(Data entries)
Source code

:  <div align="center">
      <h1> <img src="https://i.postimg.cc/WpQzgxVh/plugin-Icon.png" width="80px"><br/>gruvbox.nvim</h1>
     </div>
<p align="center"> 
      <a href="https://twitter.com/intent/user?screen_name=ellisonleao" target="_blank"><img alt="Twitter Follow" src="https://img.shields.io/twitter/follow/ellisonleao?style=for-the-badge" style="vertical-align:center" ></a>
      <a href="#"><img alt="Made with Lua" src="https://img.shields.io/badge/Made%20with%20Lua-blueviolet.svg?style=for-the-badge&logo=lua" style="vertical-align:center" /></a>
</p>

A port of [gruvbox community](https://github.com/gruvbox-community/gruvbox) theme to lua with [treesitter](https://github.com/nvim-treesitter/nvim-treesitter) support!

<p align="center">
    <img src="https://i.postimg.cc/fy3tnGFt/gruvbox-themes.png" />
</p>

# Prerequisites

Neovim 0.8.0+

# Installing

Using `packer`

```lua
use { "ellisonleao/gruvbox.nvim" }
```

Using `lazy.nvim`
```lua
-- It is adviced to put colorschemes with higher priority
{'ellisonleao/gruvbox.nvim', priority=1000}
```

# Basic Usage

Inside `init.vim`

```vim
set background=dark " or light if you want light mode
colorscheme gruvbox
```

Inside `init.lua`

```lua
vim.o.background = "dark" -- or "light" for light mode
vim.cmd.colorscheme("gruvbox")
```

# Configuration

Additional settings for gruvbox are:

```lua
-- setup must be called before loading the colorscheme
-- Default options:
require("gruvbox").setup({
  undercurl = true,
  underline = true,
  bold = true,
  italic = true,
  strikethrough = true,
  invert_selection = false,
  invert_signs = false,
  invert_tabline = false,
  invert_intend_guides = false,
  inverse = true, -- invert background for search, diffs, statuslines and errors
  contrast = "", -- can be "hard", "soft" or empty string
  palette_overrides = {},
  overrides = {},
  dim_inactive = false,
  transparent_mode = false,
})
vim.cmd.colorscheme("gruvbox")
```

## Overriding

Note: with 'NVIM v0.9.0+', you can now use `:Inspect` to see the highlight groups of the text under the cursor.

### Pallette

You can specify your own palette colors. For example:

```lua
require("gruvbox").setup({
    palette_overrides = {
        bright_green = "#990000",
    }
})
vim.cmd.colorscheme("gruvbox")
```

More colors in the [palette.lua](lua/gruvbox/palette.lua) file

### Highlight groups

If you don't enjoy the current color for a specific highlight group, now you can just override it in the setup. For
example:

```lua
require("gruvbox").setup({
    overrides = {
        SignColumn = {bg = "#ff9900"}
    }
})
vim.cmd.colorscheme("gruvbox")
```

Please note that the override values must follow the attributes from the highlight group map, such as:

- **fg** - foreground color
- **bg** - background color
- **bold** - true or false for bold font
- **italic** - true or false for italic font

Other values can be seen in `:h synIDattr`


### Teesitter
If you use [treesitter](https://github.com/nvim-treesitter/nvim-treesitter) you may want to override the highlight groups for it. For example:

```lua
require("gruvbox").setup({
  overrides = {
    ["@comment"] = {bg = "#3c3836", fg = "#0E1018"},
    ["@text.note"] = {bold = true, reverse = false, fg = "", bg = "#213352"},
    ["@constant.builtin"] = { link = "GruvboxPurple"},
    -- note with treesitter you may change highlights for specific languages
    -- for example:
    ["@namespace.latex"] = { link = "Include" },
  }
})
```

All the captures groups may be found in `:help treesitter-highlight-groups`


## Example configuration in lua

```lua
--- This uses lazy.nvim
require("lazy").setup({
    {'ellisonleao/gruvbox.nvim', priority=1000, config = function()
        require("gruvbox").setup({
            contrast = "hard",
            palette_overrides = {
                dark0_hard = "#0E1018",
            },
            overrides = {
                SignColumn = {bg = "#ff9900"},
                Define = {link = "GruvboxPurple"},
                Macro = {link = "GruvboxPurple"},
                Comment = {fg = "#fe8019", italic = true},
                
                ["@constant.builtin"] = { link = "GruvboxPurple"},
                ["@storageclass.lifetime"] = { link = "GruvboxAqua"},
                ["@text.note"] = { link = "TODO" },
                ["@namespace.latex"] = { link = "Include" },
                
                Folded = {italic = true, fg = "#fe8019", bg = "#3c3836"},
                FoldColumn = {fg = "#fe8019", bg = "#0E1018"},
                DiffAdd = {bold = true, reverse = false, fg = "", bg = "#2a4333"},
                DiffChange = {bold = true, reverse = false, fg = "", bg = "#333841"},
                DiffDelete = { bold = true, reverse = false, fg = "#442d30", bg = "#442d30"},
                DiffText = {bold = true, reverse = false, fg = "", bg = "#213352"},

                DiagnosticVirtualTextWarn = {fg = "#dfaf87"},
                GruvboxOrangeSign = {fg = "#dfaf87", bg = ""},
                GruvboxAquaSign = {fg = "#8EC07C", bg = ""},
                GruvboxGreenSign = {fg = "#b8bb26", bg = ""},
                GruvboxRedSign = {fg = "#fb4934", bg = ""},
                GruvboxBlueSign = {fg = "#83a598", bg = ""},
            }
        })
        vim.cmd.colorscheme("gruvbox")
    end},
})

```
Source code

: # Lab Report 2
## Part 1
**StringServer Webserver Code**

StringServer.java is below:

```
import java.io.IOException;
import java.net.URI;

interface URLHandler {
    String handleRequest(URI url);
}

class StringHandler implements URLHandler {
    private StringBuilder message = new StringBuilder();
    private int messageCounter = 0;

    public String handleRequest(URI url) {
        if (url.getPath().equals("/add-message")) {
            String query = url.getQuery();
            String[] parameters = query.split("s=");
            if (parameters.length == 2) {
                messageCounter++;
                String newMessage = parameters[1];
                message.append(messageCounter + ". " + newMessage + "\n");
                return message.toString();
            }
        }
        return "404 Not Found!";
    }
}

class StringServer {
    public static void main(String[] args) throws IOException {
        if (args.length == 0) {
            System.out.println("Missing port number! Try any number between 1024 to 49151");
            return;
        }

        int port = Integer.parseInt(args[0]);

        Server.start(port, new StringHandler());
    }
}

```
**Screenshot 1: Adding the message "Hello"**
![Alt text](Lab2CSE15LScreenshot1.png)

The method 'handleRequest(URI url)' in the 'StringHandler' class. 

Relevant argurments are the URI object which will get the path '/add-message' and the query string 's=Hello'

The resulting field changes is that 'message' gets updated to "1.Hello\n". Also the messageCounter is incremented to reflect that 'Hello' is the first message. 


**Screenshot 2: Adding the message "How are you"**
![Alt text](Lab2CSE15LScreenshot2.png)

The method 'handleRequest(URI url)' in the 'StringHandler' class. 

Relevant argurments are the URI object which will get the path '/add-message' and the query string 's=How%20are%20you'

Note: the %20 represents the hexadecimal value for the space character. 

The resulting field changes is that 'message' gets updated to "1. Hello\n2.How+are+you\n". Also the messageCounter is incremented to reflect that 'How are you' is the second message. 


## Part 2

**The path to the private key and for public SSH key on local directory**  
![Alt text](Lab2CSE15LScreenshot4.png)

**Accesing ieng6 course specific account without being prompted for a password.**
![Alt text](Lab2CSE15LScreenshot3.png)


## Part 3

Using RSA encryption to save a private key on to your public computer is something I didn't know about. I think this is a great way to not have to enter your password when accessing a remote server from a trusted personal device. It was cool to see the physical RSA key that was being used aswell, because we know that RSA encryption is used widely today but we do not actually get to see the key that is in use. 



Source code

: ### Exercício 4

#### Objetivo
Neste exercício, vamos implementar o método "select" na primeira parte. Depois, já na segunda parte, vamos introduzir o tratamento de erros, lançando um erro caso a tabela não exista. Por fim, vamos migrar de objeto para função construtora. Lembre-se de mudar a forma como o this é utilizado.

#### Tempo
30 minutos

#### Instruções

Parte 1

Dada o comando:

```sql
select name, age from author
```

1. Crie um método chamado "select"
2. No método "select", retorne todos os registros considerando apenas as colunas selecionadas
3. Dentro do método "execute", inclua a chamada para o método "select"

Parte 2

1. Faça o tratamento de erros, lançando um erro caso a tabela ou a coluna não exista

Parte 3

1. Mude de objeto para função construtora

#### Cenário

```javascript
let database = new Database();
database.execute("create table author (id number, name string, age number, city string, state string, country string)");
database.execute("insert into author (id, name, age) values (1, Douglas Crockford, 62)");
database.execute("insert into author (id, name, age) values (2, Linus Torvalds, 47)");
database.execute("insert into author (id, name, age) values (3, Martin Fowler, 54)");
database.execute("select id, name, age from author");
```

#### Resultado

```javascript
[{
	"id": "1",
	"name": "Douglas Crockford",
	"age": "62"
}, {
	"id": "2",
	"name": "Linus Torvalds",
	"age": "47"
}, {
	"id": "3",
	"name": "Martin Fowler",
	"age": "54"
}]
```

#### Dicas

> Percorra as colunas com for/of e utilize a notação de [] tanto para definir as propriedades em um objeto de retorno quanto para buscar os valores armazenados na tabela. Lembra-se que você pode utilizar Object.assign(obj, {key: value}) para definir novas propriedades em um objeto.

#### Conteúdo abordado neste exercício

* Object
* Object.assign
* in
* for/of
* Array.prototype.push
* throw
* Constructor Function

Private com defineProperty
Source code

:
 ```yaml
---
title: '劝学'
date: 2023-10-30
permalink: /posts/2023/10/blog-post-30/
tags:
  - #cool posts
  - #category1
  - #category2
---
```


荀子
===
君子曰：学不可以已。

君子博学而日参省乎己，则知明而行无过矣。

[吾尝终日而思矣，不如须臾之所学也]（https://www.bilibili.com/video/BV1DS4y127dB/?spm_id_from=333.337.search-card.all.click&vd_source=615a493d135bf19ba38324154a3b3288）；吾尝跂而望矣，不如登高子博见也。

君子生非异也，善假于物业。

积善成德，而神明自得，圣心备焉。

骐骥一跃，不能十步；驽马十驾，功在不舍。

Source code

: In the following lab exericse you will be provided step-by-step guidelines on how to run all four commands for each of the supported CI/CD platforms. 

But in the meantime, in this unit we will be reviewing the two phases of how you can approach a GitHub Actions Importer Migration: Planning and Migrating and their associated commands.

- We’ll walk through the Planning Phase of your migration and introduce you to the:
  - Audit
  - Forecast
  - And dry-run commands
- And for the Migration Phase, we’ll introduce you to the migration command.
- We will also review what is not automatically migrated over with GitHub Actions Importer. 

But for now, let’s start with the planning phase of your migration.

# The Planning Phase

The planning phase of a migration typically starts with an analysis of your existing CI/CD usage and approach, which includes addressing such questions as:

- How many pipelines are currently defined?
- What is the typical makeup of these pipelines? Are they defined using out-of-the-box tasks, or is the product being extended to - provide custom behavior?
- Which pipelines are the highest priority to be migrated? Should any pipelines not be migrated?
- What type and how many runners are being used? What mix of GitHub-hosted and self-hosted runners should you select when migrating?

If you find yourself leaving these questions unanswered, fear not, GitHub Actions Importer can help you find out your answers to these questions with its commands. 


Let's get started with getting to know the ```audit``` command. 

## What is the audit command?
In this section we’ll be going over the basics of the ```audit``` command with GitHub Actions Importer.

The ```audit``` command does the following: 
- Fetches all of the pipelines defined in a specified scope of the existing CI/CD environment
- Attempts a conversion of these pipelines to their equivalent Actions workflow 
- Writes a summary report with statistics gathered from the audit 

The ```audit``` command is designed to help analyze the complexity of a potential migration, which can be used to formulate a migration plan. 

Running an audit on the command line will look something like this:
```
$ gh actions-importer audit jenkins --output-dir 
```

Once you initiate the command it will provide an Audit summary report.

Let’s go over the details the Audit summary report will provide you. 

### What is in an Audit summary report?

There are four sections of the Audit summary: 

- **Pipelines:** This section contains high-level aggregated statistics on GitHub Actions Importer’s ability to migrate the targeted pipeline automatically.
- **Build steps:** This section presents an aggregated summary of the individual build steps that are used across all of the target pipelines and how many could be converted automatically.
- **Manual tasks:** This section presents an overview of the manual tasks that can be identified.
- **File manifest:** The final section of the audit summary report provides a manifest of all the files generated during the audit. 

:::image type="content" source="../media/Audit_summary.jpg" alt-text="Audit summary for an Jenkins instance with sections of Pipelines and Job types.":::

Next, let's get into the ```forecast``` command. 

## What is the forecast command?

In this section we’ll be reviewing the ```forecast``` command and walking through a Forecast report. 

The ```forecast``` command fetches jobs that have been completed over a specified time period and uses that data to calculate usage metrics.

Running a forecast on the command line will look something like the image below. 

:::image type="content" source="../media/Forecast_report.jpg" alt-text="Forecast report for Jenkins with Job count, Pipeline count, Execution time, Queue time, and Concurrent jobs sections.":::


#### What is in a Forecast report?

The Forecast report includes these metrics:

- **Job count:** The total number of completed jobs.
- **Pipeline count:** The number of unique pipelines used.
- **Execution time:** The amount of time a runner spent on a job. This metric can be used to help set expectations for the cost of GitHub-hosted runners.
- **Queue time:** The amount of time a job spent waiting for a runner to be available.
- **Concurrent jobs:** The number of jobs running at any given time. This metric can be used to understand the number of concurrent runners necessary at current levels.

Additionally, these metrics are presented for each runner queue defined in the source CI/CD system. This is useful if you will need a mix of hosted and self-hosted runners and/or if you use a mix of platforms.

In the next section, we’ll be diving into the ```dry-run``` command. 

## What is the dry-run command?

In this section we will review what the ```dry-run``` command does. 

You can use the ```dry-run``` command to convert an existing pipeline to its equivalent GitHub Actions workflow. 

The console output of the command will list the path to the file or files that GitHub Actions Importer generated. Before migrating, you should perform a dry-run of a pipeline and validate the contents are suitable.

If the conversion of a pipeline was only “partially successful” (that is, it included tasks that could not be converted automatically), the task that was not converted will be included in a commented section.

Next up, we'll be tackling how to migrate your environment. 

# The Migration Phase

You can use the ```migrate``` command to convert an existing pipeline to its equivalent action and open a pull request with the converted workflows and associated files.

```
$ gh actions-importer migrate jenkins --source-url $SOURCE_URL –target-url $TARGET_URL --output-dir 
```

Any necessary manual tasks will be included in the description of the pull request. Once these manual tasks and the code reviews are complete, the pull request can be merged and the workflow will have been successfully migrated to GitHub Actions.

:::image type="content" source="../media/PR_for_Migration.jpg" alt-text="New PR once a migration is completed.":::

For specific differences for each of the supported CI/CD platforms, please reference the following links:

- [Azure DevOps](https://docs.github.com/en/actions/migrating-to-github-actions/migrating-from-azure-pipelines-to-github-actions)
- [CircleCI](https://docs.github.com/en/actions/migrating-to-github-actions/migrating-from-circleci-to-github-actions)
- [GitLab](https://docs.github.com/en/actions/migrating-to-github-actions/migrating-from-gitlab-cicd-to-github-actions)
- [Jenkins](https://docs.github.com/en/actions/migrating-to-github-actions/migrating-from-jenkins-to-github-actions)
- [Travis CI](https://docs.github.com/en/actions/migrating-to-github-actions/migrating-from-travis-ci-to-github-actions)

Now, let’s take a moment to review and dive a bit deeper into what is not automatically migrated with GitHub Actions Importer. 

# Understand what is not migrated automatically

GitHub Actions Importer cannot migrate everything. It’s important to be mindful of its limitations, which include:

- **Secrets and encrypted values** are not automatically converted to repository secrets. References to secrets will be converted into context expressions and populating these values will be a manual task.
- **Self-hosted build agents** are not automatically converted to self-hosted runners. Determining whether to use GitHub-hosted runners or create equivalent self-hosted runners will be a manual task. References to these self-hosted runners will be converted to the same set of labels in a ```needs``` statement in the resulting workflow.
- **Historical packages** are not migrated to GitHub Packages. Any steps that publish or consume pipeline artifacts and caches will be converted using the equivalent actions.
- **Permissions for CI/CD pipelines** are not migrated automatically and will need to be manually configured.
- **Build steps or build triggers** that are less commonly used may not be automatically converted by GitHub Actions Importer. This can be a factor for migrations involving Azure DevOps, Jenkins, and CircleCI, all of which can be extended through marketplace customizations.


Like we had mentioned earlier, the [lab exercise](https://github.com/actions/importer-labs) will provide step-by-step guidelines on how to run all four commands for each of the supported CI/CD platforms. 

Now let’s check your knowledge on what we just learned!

» **Work item**: The answer should be an exact copy of the lines from the first line of the data through the line with "# Installing" and should contain nothing else.

» **Reply to the task**:
Source code

:  <div align="center">
      <h1> <img src="https://i.postimg.cc/WpQzgxVh/plugin-Icon.png" width="80px"><br/>gruvbox.nvim</h1>
     </div>
<p align="center"> 
      <a href="https://twitter.com/intent/user?screen_name=ellisonleao" target="_blank"><img alt="Twitter Follow" src="https://img.shields.io/twitter/follow/ellisonleao?style=for-the-badge" style="vertical-align:center" ></a>
      <a href="#"><img alt="Made with Lua" src="https://img.shields.io/badge/Made%20with%20Lua-blueviolet.svg?style=for-the-badge&logo=lua" style="vertical-align:center" /></a>
</p>

A port of [gruvbox community](https://github.com/gruvbox-community/gruvbox) theme to lua with [treesitter](https://github.com/nvim-treesitter/nvim-treesitter) support!

<p align="center">
    <img src="https://i.postimg.cc/fy3tnGFt/gruvbox-themes.png" />
</p>

# Prerequisites

Neovim 0.8.0+

# Installing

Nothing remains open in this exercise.